Die von Saiten initiierte und betriebene Zwischennutzung im ehemaligen St.Galler Kino Rex ist Geschichte. Marc Jenny vom Saiten-Verlag über die Kraft des Machens, die Dynamik offener Räume und Modelle gegen das Renditedenken im urbanen Feld.
Von  Redaktion Saiten

Am Anfang war eine grosse Naivität. Oder Optimismus. Das ist die beschönigte Formulierung. Im Nachhinein passt sie glücklicherweise sehr gut. Wenn aber zu Beginn all die Problemchen und Herausforderungen bekannt gewesen wären, die mit der Zwischennutzung eines älteren Kinos einhergehen – es wäre vielleicht weise gewesen, nur von diesem Projekt zu träumen.

Bei uns war es andersrum.

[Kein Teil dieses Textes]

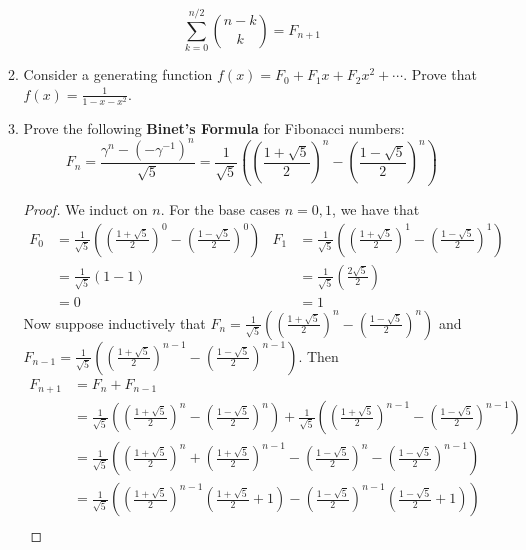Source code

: \documentclass[../main.tex]{subfiles}
\begin{document}
\begin{enumerate}
\begin{enumerate}
        \begin{equation*}
            \sum_{k=0}^{n/2}\binom{n-k}{k} = F_{n+1}
        \end{equation*}
        \item Consider a generating function $f(x)=F_0+F_1x+F_2x^2+\cdots$. Prove that $f(x)=\frac{1}{1-x-x^2}$.
        \item Prove the following \textbf{Binet's Formula} for Fibonacci numbers:
        \begin{equation*}
            F_n = \frac{\gamma^n-(-\gamma^{-1})^n}{\sqrt{5}}
            = \frac{1}{\sqrt{5}}\left( \left( \frac{1+\sqrt{5}}{2} \right)^n-\left( \frac{1-\sqrt{5}}{2} \right)^n \right)
        \end{equation*}
        \begin{proof}
            We induct on $n$. For the base cases $n=0,1$, we have that
            \begin{align*}
                F_0 &= \frac{1}{\sqrt{5}}\left( \left( \frac{1+\sqrt{5}}{2} \right)^0-\left( \frac{1-\sqrt{5}}{2} \right)^0 \right)&
                    F_1 &= \frac{1}{\sqrt{5}}\left( \left( \frac{1+\sqrt{5}}{2} \right)^1-\left( \frac{1-\sqrt{5}}{2} \right)^1 \right)\\
                &= \frac{1}{\sqrt{5}}(1-1)&
                    &= \frac{1}{\sqrt{5}}\left( \frac{2\sqrt{5}}{2} \right)\\
                &= 0&
                    &= 1
            \end{align*}
            Now suppose inductively that $F_n=\frac{1}{\sqrt{5}}\left( \left( \frac{1+\sqrt{5}}{2} \right)^n-\left( \frac{1-\sqrt{5}}{2} \right)^n \right)$ and $F_{n-1}=\frac{1}{\sqrt{5}}\left( \left( \frac{1+\sqrt{5}}{2} \right)^{n-1}-\left( \frac{1-\sqrt{5}}{2} \right)^{n-1} \right)$. Then
            \begingroup
            \allowdisplaybreaks
            \begin{align*}
                F_{n+1} &= F_n+F_{n-1}\\
                &= \frac{1}{\sqrt{5}}\left( \left( \frac{1+\sqrt{5}}{2} \right)^n-\left( \frac{1-\sqrt{5}}{2} \right)^n \right)+\frac{1}{\sqrt{5}}\left( \left( \frac{1+\sqrt{5}}{2} \right)^{n-1}-\left( \frac{1-\sqrt{5}}{2} \right)^{n-1} \right)\\
                &= \frac{1}{\sqrt{5}}\left( \left( \frac{1+\sqrt{5}}{2} \right)^n+\left( \frac{1+\sqrt{5}}{2} \right)^{n-1}-\left( \frac{1-\sqrt{5}}{2} \right)^n-\left( \frac{1-\sqrt{5}}{2} \right)^{n-1} \right)\\
                &= \frac{1}{\sqrt{5}}\left( \left( \frac{1+\sqrt{5}}{2} \right)^{n-1}\left( \frac{1+\sqrt{5}}{2}+1 \right)-\left( \frac{1-\sqrt{5}}{2} \right)^{n-1}\left( \frac{1-\sqrt{5}}{2}+1 \right) \right)\\

\end{align*}
\end{proof}
\end{enumerate}
\end{enumerate}
\end{document}
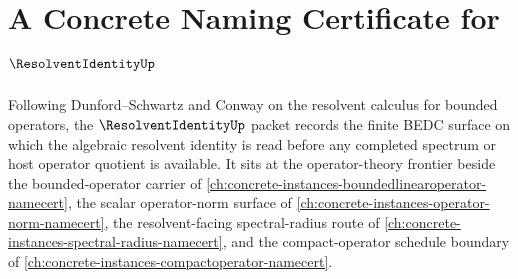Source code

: \chapter{A Concrete Naming Certificate for $\ResolventIdentityUp$}
\label{ch:concrete-instances-resolvent-identity-namecert}

Following Dunford--Schwartz and Conway on the resolvent calculus for bounded operators, the $\ResolventIdentityUp$ packet records the finite BEDC surface on which the algebraic resolvent identity is read before any completed spectrum or host operator quotient is available. It sits at the operator-theory frontier beside the bounded-operator carrier of \autoref{ch:concrete-instances-boundedlinearoperator-namecert}, the scalar operator-norm surface of \autoref{ch:concrete-instances-operator-norm-namecert}, the resolvent-facing spectral-radius route of \autoref{ch:concrete-instances-spectral-radius-namecert}, and the compact-operator schedule boundary of \autoref{ch:concrete-instances-compactoperator-namecert}.

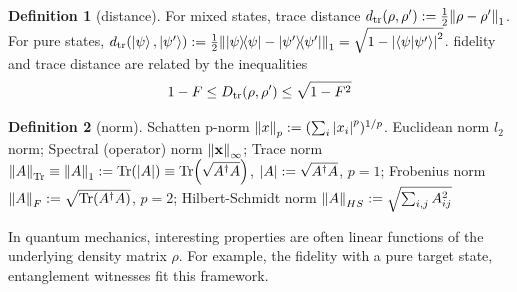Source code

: \documentclass[
10pt,
aps,
pra,
linenumbers,
floatfix,
]{revtex4-2}
\theoremstyle{plain}
\theoremstyle{definition}
\newtheorem{definition}{Definition}
\newtheorem{problem}{Problem}
\newcommand{\dm}{\rho}
\begin{document}
\begin{definition}[distance]\label{def:distance}
	For mixed states, trace distance $d_{\tr}(\dm,\dm') : = \frac{1}{2} \norm{\dm-\dm'}_1$.
	For pure states, $d_{\tr}(\ket{\psi},\ket{\psi'}) : = \frac{1}{2}\norm{\op{\psi} -\op{\psi'}}_1 = \sqrt{1-\abs{\ip{\psi}{\psi'}}^2}$.
	fidelity and trace distance are related by the inequalities
	\begin{equation}
		1-F\le D_{\tr}(\dm,\dm') \le \sqrt{1-F^2}
	\end{equation}
\end{definition}
\begin{definition}[norm]\label{def:norm}
	Schatten p-norm $\norm{x}_p:= (\sum_i \abs{x_i}^p)^{1/p}$.
	Euclidean norm $l_2$ norm;
	Spectral (operator) norm $\norm{\vb{x}}_{\infty}$;
	Trace norm $\norm{A}_{\Tr}\equiv\norm{A}_{1}:=\Tr(\abs{A})\equiv\Tr(\sqrt{A^\dagger A})$, $\abs{A}:=\sqrt{A^\dagger A}$, $p=1$;
	Frobenius norm $\norm{A}_{F}:=\sqrt{\Tr(A^\dagger A)}$, $p=2$;
	Hilbert-Schmidt norm $\norm{A}_{HS}:=\sqrt{\sum_{i,j} A_{ij}^2 }$
\end{definition}
In quantum mechanics, interesting properties are often linear functions of the underlying density matrix $\dm$.
For example, the fidelity with a pure target state, entanglement witnesses fit this framework.
\end{document}

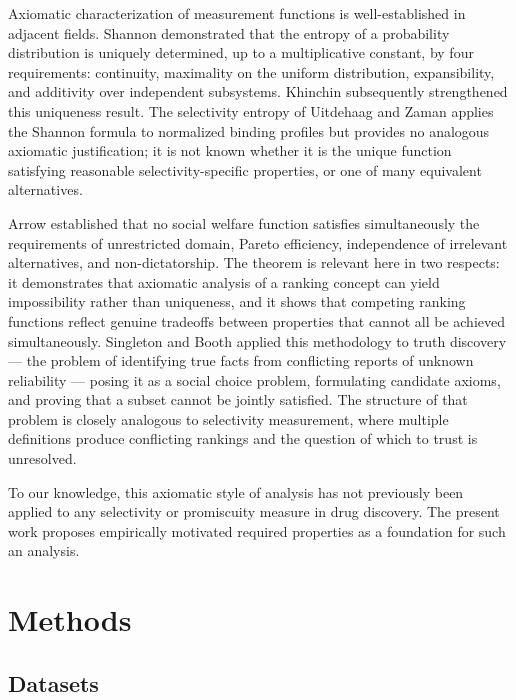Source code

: \documentclass[journal=jcisd8,manuscript=article]{achemso}
\begin{document}
Axiomatic characterization of measurement functions is well-established in
adjacent fields.
Shannon\cite{Shannon1948} demonstrated that the entropy of a probability
distribution is uniquely determined, up to a multiplicative constant, by four
requirements: continuity, maximality on the uniform distribution,
expansibility, and additivity over independent subsystems.
Khinchin\cite{Khinchin1957} subsequently strengthened this uniqueness result.
The selectivity entropy of Uitdehaag and Zaman applies the Shannon formula to
normalized binding profiles but provides no analogous axiomatic justification;
it is not known whether it is the unique function satisfying reasonable
selectivity-specific properties, or one of many equivalent alternatives.

Arrow\cite{Arrow1951} established that no social welfare function satisfies
simultaneously the requirements of unrestricted domain, Pareto efficiency,
independence of irrelevant alternatives, and non-dictatorship.
The theorem is relevant here in two respects: it demonstrates that axiomatic
analysis of a ranking concept can yield impossibility rather than uniqueness,
and it shows that competing ranking functions reflect genuine tradeoffs between
properties that cannot all be achieved simultaneously.
Singleton and Booth\cite{Singleton2022} applied this methodology to truth
discovery --- the problem of identifying true facts from conflicting reports of
unknown reliability --- posing it as a social choice problem, formulating
candidate axioms, and proving that a subset cannot be jointly satisfied.
The structure of that problem is closely analogous to selectivity measurement,
where multiple definitions produce conflicting rankings and the question of
which to trust is unresolved.

To our knowledge, this axiomatic style of analysis has not previously been
applied to any selectivity or promiscuity measure in drug discovery.
The present work proposes empirically motivated required properties as a
foundation for such an analysis.

\section{Methods}
\label{sec:methods}

\subsection{Datasets}
\label{sec:methods:data}
\end{document}
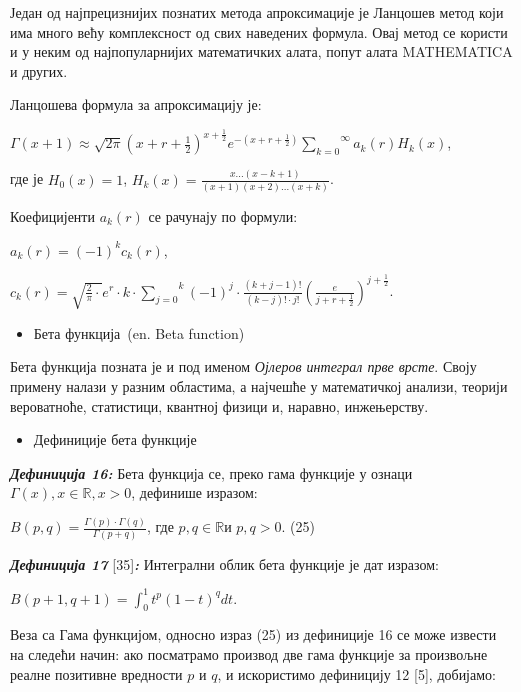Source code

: Један од најпрецизнијих познатих метода апроксимације је Ланцошев метод
који има много већу комплексност од свих наведених формула. Овај метод
се користи и у неким од најпопуларнијих математичких алата, попут алата
MATHEMATICA и других.

Ланцошева формула за апроксимацију је:

\(\Gamma(x + 1) \approx \sqrt{2\pi}{(x + r + \frac{1}{2})}^{x + \frac{1}{2}}e^{- (x + r + \frac{1}{2})}\overset{\infty}{\sum_{k = 0}}a_{k}(r)H_{k}(x)\),

где је \(H_{0}(x) = 1\),
\(H_{k}(x) = \frac{x...(x - k + 1)}{(x + 1)(x + 2)...(x + k)}\).

Коефицијенти \(a_{k}(r)\) се рачунају по формули:

\(a_{k}(r) = {( - 1)}^{k}c_{k}(r)\),

\(c_{k}(r) = \sqrt{\frac{2}{\pi} \cdot}e^{r} \cdot k \cdot \overset{k}{\sum_{j = 0}}{( - 1)}^{j} \cdot \frac{(k + j - 1)!}{(k - j)! \cdot j!}\left( \frac{e}{j + r + \frac{1}{2}} \right)^{j + \frac{1}{2}}\).

\begin{itemize}
\item
  Бета функција~(en. Beta function)
\end{itemize}

Бета функција позната је и под именом \emph{Ојлеров интеграл прве
врсте}. Своју примену налази у разним областима, а најчешће у
математичкој анализи, теорији вероватноће, статистици, квантној физици
и, наравно, инжењерству.

\begin{itemize}
\item
  Дефиниције бета функције
\end{itemize}

\emph{\textbf{Дефиниција 16:}} Бета функција се, преко гама функције у
ознаци \(\Gamma(x),x\mathbb{\in R,}x > 0\), дефинише изразом:

\(B(p,q) = \frac{\Gamma(p) \cdot \Gamma(q)}{\Gamma(p + q)}\), где
\(p,q\mathbb{\in R}\)и \(p,q > 0\). (25)

\emph{\textbf{Дефиниција 17}} {[}35{]}\emph{\textbf{:}} Интегрални облик
бета функције је дат изразом:

\(B(p + 1,q + 1) = \int_{0}^{1}t^{p}{(1 - t)}^{q}dt\).

Веза са Гама функцијом, односно израз (25) из дефиниције 16 се може
извести на следећи начин: ако посматрамо производ две гама функције за
произвољне реалне позитивне вредности \(p\) и \(q\), и искористимо
дефиницију 12 {[}5{]}, добијамо:

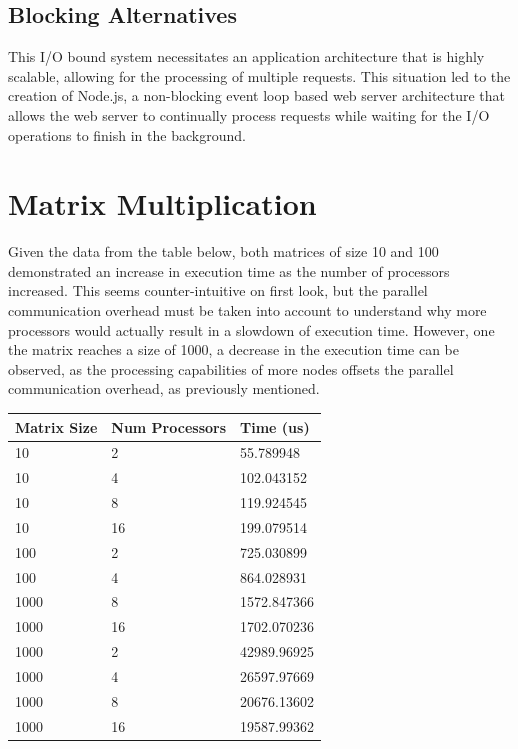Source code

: \documentclass[12pt, letterpaper]{report}
\begin{document}
\subsection{Blocking Alternatives}

This I/O bound system necessitates an application architecture that is highly scalable, allowing for the processing of multiple requests. This situation led  to the creation of Node.js, a non-blocking event loop based web server architecture that allows the web server to continually process requests while waiting for the I/O operations to finish in the background.

\section{Matrix Multiplication}

Given the data from the table below, both matrices of size 10 and 100 demonstrated an increase in execution time as the number of processors increased. This seems counter-intuitive on first look, but the parallel communication overhead must be taken into account to understand why more processors would actually result in a slowdown of execution time. However, one the matrix reaches a size of 1000, a decrease in the execution time can be observed, as the processing capabilities of more nodes offsets the parallel communication overhead, as previously mentioned. 

\begin{center}
	\begin{tabular}{ |l|l|l| } 
		\hline
		Matrix Size & Num Processors & Time (us) \\
		\hline
		10 & 2 & 55.789948 \\
		\hline
		10 & 4 & 102.043152 \\
		\hline
		10 & 8 & 119.924545 \\
		\hline
		10 & 16 & 199.079514 \\
		\hline
		100 & 2 & 725.030899 \\
		\hline
		100 & 4 & 864.028931 \\
		\hline
		1000 & 8 & 1572.847366 \\
		\hline
		1000 & 16 & 1702.070236 \\
		\hline
		1000 & 2 & 42989.96925 \\
		\hline
		1000 & 4 & 26597.97669 \\
		\hline
		1000 & 8 & 20676.13602 \\
		\hline
		1000 & 16 & 19587.99362 \\
		\hline
	\end{tabular}
\end{center}
\end{document}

Wir hatten uns nie erträumt, was alles möglich sein wird im EXREX. Schon bei der Inbetriebnahme des Gebäudes, beim Erstellen des Sicherheitskonzepts und bei der Ingangsetzung der Heizung – immer tut sich eine Lösung auf. Immer kennt man jemanden, der oder die den passenden Stecker hat, die richtige Telefonnummer kennt oder weiss, wo der Gashahn ist. Nur durchs Machen entstehen Sachen. Das gilt natürlich auch für die Inhalte.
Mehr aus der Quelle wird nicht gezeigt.